Une dispute a éclaté ouvertement entre la France et la Chine au sujet du « boycott du tourisme en France » par les touristes chinois. La Conseillère Zhu Liying de l'Ambassade de Chine en France a accordé le 10 juin une interview à un correspondant de « Global Times » et elle a dit : Cela est un acte tout à fait personnel et spontané de la masse populaire chinoise, car c'est leur droit de choisir leur destination touristique. Le gouvernement chinois n'a donné aucune directive à ce sujet et il n'a jamais intervenu dans les activités touristiques personnelles. »
Le gouvernement français a appelé une deuxième fois le 9 juin le gouvernement chinois « à mettre fin le plus tôt possible à sa directive aux agences de voyage de boycotter le tourisme en France » et il a lancé des propos graves, tels que « l'attitude chinoise va à l'encontre des relations de partenariat entre les deux pays de la France et de la Chine ». Les médias français déclarent de leur côté que c'est « ou bien le gouvernement chinois ou bien le gouvernement de la Municipalité de Beijing qui ont donné l'ordre aux agences de voyage de suspendre et d'interdire l'organisation de voyages touristiques en France ».
Répondant à l'appel du gouvernement français, le porte-parole du Ministère chinois des Affaires étrangères Qin Gang a indiqué le 10 courant en réponse à une question à ce sujet posée par un journaliste que la Chine préconise de principe le renforcement des échanges entre les peuples de différents pays, ce qui contribue et est favorable à la compréhension mutuelle. Il a souligné en disant qu'il espère que la partie française fera des efforts pour que ses activités attirent les touristes chinois en France pour qu'ils y font du tourisme.

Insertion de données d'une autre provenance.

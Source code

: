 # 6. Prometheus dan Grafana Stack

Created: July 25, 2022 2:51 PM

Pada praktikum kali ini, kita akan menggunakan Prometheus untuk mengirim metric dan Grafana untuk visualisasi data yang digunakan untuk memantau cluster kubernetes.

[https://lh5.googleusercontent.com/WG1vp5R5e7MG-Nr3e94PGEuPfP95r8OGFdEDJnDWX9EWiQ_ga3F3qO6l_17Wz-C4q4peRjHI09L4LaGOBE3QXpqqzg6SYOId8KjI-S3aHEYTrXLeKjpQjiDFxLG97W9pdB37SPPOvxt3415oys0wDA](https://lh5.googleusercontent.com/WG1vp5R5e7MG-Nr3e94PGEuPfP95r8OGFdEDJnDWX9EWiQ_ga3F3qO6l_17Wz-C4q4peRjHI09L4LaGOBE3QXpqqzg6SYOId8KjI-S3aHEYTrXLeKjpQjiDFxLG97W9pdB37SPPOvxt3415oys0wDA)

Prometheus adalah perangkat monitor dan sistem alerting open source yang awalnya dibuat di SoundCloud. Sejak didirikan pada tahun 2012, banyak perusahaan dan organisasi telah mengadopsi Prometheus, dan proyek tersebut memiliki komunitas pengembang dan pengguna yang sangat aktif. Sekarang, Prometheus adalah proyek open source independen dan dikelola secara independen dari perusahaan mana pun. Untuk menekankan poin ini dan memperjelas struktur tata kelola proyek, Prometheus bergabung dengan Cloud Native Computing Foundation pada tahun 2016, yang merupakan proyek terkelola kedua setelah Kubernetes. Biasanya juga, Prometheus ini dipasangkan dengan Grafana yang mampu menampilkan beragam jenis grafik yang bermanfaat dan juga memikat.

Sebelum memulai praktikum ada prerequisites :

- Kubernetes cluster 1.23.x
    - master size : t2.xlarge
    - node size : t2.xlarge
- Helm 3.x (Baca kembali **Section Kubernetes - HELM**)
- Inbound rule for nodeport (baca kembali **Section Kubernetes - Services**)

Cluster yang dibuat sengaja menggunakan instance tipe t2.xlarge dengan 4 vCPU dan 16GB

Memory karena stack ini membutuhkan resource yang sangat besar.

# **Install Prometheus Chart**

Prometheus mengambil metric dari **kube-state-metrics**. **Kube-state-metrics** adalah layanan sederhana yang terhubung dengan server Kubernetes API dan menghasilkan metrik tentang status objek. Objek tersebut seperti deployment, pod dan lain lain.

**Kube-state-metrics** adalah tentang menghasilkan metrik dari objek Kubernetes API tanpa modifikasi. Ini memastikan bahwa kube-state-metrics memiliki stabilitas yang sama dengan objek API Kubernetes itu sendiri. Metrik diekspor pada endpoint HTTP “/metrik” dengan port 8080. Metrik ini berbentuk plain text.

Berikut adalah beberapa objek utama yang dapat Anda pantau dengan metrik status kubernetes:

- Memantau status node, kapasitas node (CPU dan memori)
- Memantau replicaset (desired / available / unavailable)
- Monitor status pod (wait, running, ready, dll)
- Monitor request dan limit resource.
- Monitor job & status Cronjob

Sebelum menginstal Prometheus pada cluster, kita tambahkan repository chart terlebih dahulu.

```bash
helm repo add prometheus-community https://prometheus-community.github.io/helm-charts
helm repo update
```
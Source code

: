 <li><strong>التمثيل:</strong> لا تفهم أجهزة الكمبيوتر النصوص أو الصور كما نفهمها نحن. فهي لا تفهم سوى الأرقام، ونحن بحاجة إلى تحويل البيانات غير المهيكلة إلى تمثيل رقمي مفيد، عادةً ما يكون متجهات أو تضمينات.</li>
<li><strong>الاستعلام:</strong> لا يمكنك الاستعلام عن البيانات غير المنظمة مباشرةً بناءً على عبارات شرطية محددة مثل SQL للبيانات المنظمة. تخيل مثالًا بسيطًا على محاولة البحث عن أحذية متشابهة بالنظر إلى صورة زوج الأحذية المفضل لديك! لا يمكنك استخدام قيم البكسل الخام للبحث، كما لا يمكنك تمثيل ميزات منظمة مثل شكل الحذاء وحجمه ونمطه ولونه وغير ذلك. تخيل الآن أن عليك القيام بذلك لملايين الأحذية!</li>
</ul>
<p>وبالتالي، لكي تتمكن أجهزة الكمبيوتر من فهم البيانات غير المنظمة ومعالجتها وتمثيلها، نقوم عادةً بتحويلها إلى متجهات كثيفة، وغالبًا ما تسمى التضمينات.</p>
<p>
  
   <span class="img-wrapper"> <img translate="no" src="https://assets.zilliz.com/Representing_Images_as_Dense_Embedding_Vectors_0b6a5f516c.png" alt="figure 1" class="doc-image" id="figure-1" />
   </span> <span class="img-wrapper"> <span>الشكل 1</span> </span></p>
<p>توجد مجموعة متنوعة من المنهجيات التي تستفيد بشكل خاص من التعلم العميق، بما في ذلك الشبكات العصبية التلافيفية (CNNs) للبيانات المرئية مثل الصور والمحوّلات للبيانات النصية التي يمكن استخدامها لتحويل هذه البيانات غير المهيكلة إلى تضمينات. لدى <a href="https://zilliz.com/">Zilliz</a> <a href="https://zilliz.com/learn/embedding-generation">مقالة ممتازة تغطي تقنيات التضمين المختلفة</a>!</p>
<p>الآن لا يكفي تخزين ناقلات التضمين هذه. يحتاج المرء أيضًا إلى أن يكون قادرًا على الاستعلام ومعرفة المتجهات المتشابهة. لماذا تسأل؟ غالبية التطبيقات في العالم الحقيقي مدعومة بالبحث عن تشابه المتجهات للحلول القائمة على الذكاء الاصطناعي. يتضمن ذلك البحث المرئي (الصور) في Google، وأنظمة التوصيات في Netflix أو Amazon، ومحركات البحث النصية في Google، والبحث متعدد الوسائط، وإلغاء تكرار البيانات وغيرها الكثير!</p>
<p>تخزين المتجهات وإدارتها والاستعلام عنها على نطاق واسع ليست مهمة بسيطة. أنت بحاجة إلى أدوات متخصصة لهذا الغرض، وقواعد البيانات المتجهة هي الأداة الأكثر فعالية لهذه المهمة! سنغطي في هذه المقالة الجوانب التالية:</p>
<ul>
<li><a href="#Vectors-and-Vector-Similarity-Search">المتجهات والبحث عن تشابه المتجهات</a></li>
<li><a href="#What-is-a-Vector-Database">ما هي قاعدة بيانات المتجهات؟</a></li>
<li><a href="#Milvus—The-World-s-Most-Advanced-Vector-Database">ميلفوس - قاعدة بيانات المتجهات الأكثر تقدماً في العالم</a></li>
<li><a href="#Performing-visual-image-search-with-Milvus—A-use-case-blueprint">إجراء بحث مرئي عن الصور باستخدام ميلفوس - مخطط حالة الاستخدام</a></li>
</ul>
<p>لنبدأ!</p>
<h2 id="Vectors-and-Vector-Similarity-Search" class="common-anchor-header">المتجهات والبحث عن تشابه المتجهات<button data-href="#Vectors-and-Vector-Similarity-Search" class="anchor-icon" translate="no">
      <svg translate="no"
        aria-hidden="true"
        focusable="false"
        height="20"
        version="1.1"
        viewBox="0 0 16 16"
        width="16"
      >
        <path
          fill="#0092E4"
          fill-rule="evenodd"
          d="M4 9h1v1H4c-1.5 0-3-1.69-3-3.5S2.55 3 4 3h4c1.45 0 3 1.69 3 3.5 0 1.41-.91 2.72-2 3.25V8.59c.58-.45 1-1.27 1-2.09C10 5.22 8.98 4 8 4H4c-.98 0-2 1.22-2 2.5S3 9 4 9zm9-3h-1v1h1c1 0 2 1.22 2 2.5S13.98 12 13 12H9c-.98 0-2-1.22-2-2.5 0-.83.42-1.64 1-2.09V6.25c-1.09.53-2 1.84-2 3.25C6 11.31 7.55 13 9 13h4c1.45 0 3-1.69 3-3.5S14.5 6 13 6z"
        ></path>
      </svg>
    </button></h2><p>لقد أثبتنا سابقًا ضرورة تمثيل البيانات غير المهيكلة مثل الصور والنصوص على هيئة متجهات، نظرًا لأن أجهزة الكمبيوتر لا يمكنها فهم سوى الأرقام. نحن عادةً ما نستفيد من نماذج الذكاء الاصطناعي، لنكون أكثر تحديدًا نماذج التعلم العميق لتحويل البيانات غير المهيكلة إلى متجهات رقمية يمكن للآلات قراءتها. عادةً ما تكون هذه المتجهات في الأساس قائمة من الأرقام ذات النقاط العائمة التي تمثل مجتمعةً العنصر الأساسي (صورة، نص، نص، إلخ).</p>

Le Président de la Société d'études sur l'Europe de Shanghai Wu Yikang a déclaré à« Global Times » que depuis le début de cette année, certains pays occidentaux ont commencé à connaître la grande force de la masse populaire chinoise, mais qu'en même temps il y a eu de leur part une méprise, car ils pensent que le comportement et l'attitude des masses populaires chinoises sont dus un à « ordre silencieux » émanant du gouvernement. En réalité, a-t-il ajouté, le gouvernement chinois a fait des recommandations pour éviter que ne se produisent des « malentendus diplomatiques ». Quant au gouvernement français, il doit faire des efforts pour comprendre la voix des masses populaires chinoises et pour renforcer la communication et la compréhension entre les deux parties. Les deux pays doivent considérer cette affaire de façon banale.